NaNoWriMo and the Night of Writing Dangerously.

imagesSister Sharon’s post about NaNoWriMo got me thinking.

Writers have different ways to get productive – the output varies, but the method usually stays the same for each of us. Like superstitious sportsmen, we follow a pattern that seems to work for us. I have my own preparation method, but I’ve heard of others who do some or all of these techniques to get the blood flowing and the ideas roaring in.


  • Light a candle
  • Meditate
  • Crack knuckles
  • Select music (or put on noise-cancelling headphones)
  • Close the door
  • Disconnect from Internet, email, and phones
  • Breathe deeply
  • Read over yesterday’s writing
  • Edit
  • Get in the zone
  • Begin

That’s pretty much it. Writing’s a solitary sport.

Or is it? What if we make it a spectator sport?

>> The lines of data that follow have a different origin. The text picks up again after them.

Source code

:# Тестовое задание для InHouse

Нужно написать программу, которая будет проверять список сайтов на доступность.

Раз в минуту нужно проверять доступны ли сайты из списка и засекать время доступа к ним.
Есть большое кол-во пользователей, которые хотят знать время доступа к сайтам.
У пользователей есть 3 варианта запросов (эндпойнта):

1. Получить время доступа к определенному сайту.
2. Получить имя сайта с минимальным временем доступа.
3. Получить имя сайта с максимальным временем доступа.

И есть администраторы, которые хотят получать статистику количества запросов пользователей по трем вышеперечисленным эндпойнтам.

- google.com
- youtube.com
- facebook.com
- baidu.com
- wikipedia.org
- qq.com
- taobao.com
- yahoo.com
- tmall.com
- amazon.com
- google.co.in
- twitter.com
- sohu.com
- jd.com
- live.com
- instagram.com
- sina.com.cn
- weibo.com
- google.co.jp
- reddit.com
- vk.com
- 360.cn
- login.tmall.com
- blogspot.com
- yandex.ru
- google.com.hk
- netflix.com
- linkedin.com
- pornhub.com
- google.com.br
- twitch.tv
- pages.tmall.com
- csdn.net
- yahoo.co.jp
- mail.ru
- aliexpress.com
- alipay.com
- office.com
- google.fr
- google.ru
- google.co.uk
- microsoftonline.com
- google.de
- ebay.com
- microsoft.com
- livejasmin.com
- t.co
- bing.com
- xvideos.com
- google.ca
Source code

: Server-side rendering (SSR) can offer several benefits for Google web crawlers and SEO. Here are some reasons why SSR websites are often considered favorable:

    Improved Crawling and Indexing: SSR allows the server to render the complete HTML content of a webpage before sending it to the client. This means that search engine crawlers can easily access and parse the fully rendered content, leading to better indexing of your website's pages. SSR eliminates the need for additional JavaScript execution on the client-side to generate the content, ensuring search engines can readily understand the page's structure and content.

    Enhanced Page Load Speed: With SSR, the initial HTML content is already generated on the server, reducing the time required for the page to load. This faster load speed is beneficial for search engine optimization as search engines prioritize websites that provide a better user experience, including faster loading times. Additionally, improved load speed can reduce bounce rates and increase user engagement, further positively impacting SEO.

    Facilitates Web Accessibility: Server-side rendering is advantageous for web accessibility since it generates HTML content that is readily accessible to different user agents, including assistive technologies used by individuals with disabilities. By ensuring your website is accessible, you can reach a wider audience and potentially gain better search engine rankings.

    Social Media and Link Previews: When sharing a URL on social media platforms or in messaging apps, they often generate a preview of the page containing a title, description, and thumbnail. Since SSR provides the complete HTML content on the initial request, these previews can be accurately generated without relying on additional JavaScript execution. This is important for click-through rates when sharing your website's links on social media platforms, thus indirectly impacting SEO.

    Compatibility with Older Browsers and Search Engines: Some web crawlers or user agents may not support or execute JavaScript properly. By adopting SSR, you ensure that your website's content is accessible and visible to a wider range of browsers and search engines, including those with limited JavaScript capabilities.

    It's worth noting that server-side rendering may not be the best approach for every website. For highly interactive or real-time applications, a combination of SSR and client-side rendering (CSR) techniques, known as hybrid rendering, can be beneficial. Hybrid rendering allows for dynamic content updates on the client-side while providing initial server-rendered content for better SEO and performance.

That’s just what the geniuses over at NaNoWriMo did with the Night of Writing Dangerously.

Every year toward the end of the month of November, they rent out the Julia Morgan Ballroom in San Francisco overlooking the twinkling lights of The City and host close to 400 writers for cocktails and dinner and lots of candy. And did I mention the desserts? Apparently these people think writers run on sugar. (They may have something there.)

The night starts with a hosted cocktail party – writers show up in costume (or not – the theme is always noir). Cosmonoveltons, Noveltinis, or beer and wine appear like Harry Potter’s magic for your pleasure, just tip the bartender and start to mingle with people of your own ilk.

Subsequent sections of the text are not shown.